Is there a way to find out more about the life and history of the person who enslaved your ancestor in Indian Territory?

The Dawes records reflecting those who ancestors were Oklahoma Freedmen quickly find that there is a unique challenge that they have. For them, there is no easy way to research the history of the slave holder. The basic reason is because from 1870 till 1900, data for the Federal Census was not collected in Indian Territory.

Unlike those whose ancestors were enslaved in the United States, there are decades where federal census records simply don't exist. And likewise, there was no county courthouse where vital records, and land records were held in those pre-statehood years. So, when trying to learn more about who the slave holder was, from the Five Civilized Tribes--many Freedmen descendants are at a loss of what to do next, and where to go to find out more about the slave holder.  So how does one find out more about the slaveholders from Cherokee, Choctaw, Chickasaw, Creek and Seminole nations?

Here are five suggestions that might be useful for Fr eedmen descendants to use.

1) Search the slave holder's family on the Dawes Card database.When searching the Dawes records on Ancestry, try typing in the name of the slave holder. For Freedmen that name is on every enrollment card. And on the reverse side of Freedmen cards, even the name of the slaveholder of each of the parents is also revealed. Even if the slave holder was deceased by the time of the Dawes Commission, (1898-1914) there is a possibility that the slave holder's descendants were on the Dawes Roll. With the Ancestry database, the names of the parents of Dawes enrollees is a part of the indexed database. By studying the slave holder's family, then one will learn more about the family of the slave holder, and in many cases, their history since removal.

2) Locate the slaveholder's family on any of the tribe's pre-Dawes rolls. Numerous records abound from Indian Territory for each of the five tribes. This is especially the case with records from the 1890s, and 1880s. These records can shed more light on that family.

3) Find the Slave holder's name on the 1860 Slave schedule. This pre-civil war document is part of the federal census and provides a head count of all people enslaved. The only names on these records are those of the slave holders, and this can be quite significant for the researcher.

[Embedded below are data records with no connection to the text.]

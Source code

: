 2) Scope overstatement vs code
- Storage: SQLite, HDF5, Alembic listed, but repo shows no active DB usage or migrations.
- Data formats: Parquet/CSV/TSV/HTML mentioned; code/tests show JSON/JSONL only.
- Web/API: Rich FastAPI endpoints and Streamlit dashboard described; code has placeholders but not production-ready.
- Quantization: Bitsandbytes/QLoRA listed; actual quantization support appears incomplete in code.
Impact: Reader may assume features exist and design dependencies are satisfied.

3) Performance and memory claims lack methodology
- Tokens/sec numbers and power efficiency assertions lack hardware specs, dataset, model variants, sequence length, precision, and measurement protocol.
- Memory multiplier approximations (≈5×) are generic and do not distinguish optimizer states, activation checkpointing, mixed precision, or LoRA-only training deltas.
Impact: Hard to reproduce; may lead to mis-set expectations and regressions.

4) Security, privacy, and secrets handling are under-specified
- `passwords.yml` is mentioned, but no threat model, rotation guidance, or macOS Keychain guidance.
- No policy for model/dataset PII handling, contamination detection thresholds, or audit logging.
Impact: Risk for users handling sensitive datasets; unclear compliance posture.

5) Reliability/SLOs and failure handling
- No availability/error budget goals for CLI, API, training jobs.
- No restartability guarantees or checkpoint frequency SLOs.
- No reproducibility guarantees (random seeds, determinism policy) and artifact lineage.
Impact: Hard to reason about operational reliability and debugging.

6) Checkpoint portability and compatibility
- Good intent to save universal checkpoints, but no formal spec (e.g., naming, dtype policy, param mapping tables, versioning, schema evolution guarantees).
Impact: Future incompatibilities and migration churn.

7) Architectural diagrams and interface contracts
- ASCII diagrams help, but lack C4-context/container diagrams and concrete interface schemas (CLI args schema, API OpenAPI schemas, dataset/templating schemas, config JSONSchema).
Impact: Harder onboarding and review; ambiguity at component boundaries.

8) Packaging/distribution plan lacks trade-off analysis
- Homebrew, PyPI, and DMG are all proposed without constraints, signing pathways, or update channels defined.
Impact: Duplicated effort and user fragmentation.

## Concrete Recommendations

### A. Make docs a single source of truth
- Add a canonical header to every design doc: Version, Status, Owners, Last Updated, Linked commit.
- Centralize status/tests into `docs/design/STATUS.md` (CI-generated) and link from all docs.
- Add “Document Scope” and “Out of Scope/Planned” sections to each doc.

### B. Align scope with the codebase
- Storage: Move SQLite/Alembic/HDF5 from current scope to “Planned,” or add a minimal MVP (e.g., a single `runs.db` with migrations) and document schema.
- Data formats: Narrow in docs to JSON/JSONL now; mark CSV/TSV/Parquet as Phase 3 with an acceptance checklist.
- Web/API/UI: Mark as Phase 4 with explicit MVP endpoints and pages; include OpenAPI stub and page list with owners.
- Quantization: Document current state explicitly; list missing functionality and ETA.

Firstly, keep in mind that the 1860 slave schedule reveals the actual number of people held in bondage for that year. In some cases the actual "owner" of record may have been the wife or the widow of the head of house. Secondly, by studying the numbers of enslaved people, the researcher may be able to glean more information about the kind of community that the ancestor being held in bondage may have lived. If they were slaves of Robert Jones, for example they experienced a southern plantation kind of life with the big house and slave quarters. On the other hand if the slave holder only had a small number of enslaved people then the life experience may have differed.
Note---with slave schedules, it is important to use them properly. Many people will look at the record and try to guess which person is their ancestor, by making a mathematical calculation. This is not an appropriate use of the record. A document with no name should never be used to declare that an ancestor is reflected on the record. A "guess" is not genealogical evidence, and does not meet the standards of genealogical proof.

4) Include the Indian Pioneer Papers in your research. This collection, which is part of the Western History Collection at the University of Oklahoma should be a standard part of  your genealogical research. This is a 116-volume collection of interviews with people from Indian Territory. People who were "early" residents of the territory or descendants of the early residents were interviewed in the 1930s. This amazing collection of white, black and Indian people should be a standard database used by Oklahoma genealogists. This collection is fully digitized, and searchable, and much valuable data can be studied. In many cases, slave holder data is discussed on multiple levels.

5) Study the Civil War participation of the slave holder. Many slave holders were confederate sympathizers in the war, and served in one of the numerous Indian Confederate regiments. (A fully detailed article on Civil War regiments is being developed in a separate article for this blog.)

Beyond the wonderfully rich data that one finds among the Dawes records, it is imperative that for Freedmen research, that the narrative can be expanded by examining the slave owner's history. The life of the ancestor while enslaved, during the war, and during those early days of freedom will unravel many of the untold mysteries in the family's history. Hopefully the unspoken relationship between the slave holder and the families once enslaved will be explored, and will allow the researcher to tell more of this little studied history.